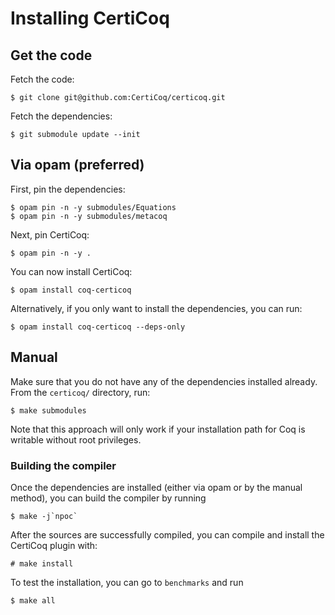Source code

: # Installing CertiCoq

## Get the code

Fetch the code:

```console
$ git clone git@github.com:CertiCoq/certicoq.git
```

Fetch the dependencies:

```console
$ git submodule update --init
```


## Via opam (preferred)

First, pin the dependencies:

```console
$ opam pin -n -y submodules/Equations
$ opam pin -n -y submodules/metacoq
```

Next, pin CertiCoq:

```console
$ opam pin -n -y .
```

You can now install CertiCoq:

```console
$ opam install coq-certicoq
```

Alternatively, if you only want to install the dependencies, you can run:

```console
$ opam install coq-certicoq --deps-only
```

## Manual

Make sure that you do not have any of the dependencies installed already. From the `certicoq/` directory, run:

```console
$ make submodules
```
    
Note that this approach will only work if your installation path for Coq is writable  without root privileges.


### Building the compiler

Once the dependencies are installed (either via opam or by the manual method), you can build the compiler by running

```console
$ make -j`npoc`
```

After the sources are successfully compiled, you can compile and install the CertiCoq plugin with:

```console
# make install
```

To test the installation, you can go to `benchmarks` and run

```console
$ make all
```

**Exercise:**
The expected answer is an exact copy of the lines beginning at the one with "To test the" and running to the end of the entries above.

**Your response:**
To test the installation, you can go to `benchmarks` and run

```console
$ make all
```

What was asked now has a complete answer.